Propensity scores for guideline‐recommended therapies. The propensity score for four guideline‐recommended therapies is the probability given baseline covariates that any patient in either group would be adherent to all four guideline‐recommended therapies.

Several sensitivity analyses were also performed to assess the relationship between guideline‐recommended therapies and cardiovascular outcomes. Hazard ratios (HRs) were recalculated using Cox's proportional hazard modeling without the use of propensity scores, adjusting for the same covariates included as those in the propensity model.[32] Propensity modeling was also performed using nearest‐neighbor matching and after trimming the propensity scores to minimize possible effects from outliers. All analyses were performed using STATA software (Version 11.2; STATA Corporation, College Station, TX). HRs are given with 95% confidence intervals (CIs). For all tests, a P value <0.05 was considered significant.

Results

Among the cohort of 739 patients with PAD, 325 (44%) presented with claudication and 414 (56%) with CLI. Baseline characteristics of patients at the time of lower‐extremity angiography are summarized in Table 1. Full adherence to four guideline‐recommended therapies did not differ significantly by gender or race. There were also no significant differences in the Rutherford scores (1 to 6) or baseline ankle brachial indices between the four and less than four guideline‐recommended therapy groups.

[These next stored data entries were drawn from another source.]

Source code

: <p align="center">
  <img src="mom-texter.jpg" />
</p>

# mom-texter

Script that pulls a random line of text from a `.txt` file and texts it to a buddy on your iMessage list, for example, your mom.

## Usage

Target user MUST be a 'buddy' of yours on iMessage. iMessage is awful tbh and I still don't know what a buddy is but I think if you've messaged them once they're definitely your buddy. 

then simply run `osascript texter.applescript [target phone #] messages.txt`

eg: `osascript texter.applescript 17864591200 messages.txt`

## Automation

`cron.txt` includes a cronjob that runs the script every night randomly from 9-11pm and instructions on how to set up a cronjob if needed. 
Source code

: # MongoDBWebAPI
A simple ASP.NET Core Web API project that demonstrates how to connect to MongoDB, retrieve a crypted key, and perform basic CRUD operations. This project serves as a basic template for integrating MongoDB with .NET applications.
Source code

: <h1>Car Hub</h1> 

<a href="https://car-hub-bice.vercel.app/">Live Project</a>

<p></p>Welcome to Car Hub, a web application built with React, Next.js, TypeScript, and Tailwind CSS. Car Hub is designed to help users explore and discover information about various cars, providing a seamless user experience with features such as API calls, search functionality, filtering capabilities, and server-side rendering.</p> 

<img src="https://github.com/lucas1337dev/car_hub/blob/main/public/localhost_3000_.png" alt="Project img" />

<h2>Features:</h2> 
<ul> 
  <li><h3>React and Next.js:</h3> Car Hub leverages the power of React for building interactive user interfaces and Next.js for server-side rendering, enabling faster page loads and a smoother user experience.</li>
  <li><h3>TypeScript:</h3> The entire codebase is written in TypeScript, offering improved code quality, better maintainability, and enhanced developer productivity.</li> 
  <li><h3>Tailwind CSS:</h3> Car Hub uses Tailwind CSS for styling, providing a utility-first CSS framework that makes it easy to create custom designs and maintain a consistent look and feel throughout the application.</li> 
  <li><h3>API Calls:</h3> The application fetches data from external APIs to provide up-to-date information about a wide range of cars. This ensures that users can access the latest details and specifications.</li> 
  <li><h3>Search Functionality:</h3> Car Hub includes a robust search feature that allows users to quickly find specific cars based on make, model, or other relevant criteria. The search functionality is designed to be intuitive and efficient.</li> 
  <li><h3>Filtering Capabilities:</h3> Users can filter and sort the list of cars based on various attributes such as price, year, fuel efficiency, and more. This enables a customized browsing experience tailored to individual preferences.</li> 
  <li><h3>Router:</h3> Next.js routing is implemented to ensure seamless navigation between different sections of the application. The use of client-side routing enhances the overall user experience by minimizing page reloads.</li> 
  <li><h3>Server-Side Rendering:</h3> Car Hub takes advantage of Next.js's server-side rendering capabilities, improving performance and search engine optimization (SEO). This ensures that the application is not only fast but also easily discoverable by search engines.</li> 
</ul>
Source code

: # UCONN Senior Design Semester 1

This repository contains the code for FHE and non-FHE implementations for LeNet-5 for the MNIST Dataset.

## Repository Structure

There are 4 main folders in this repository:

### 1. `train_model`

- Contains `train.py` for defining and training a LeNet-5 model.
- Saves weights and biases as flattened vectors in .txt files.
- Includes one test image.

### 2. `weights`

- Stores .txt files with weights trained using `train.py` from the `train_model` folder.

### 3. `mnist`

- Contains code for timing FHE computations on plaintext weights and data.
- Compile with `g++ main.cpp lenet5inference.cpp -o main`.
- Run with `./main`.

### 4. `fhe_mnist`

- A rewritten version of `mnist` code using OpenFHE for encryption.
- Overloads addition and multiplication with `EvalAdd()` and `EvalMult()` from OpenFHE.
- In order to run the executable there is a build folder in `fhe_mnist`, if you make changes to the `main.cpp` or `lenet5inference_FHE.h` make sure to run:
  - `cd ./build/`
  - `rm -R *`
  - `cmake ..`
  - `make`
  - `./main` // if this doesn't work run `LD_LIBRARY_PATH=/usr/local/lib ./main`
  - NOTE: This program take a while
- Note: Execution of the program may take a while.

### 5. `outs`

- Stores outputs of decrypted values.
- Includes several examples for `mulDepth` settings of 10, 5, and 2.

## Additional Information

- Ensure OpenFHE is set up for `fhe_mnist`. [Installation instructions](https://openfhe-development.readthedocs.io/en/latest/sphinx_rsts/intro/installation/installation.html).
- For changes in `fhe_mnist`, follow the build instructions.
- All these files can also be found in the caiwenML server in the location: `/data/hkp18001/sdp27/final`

There was a similar prevalence of treatment with four guideline‐recommended therapies each year throughout the study period (Figure 2).

Table 1.

Baseline Characteristics of Patients With Symptomatic PAD

Variable	Four Guideline Therapies (N=237)	Less Than Four Guideline Therapies (N=502)	P Value
Age, y	68.9±10.7	66.5±13.2	0.02
Male, %	144 (61)	279 (55)	0.2
Race/ethnicity, %
Caucasian	178 (75)	419 (83)	0.03
Hispanic	24 (10)	40 (8)
African American	24 (10)	33 (7)
Asian	11 (5)	10 (2)
BMI, kg/m2	27.8±5.7	27.2±6.1	0.1
Tobacco, former or current (%)	166 (72)	389 (79)	0.04
CHF, %	70 (30)	98 (20)	0.002
DM, %	138 (58)	226 (46)	0.001
GFR, mL/min	66.6±33.2	71.0±41.8	0.4
HTN, %	224 (95)	399 (80)	<0.001
CAD, %	156 (66)	218 (44)	<0.001
History of MI, %	58 (24)	81 (16)	0.007
Ejection fraction	53.9±16.4	54.8±16.9	0.4
History of stroke/TIA, %	42 (18)	85 (17)	0.8
History of malignancy, %	20 (9)	68 (14)	0.05
COPD, %	30 (13)	93 (19)	0.05
History of AAA, %	13 (6)	27 (5)	0.96
History of carotid stenosis, %	44 (20)	64 (14)	0.04
History of GI bleed, %	10 (4)	36 (7)	0.1
History of contralateral amputation, %	18 (8)	39 (8)	0.3
LDL, mg/dL	78.4±28.7	92.0±40.0	0.004
HBA1c, %	7.4±2.2	7.9±2.1	0.04
Beta blocker, %	151 (64)	241 (48)	<0.001
Clopidogrel, %	167 (70)	291 (58)	0.001
Rutherford score
1	11 (5)	15 (3)	0.3
2	49 (21)	94 (19)
3	49 (21)	83 (17)
4	17 (7)	58 (12)
5	91 (39)	197 (40)
6	16 (7)	43 (9)
ABI*	0.54±0.23	0.53±0.22	0.8

AAA indicates abdominal aortic aneurysm; ABI, ankle brachial index; BMI, body mass index; CAD, coronary artery disease; CHF, congestive heart failure; COPD, chronic obstructive pulmonary disease; DM, diabetes mellitus; GFR, glomerular filtration rate; GI, gastrointestinal; HBA1c, hemoglobin A1c; HTN, hypertension; LDL, low‐density lipoprotein; MI, myocardial infarction; PAD, peripheral arterial disease; TIA, transient ischemic attack.

Excluding subjects with ABI >1.2, for whom toe brachial index was also measured.

Figure 2.

Treatment with four guideline‐recommended therapies by year.

Patients who were being treated with all four guideline‐recommended therapies at the time of angiography had significantly more baseline comorbidities, including congestive heart failure (CHF), diabetes mellitus (DM), hypertension (HTN), previous MI, and history of carotid stenosis than patients who were being treated with less than four guideline‐recommended therapies (all P<0.05). Individuals adhering to all four guideline‐recommended therapies were also, on average, older than individuals adhering to less than four guideline‐recommended therapies (mean ages, 68.9±10.7 versus 66.5±13.2 years).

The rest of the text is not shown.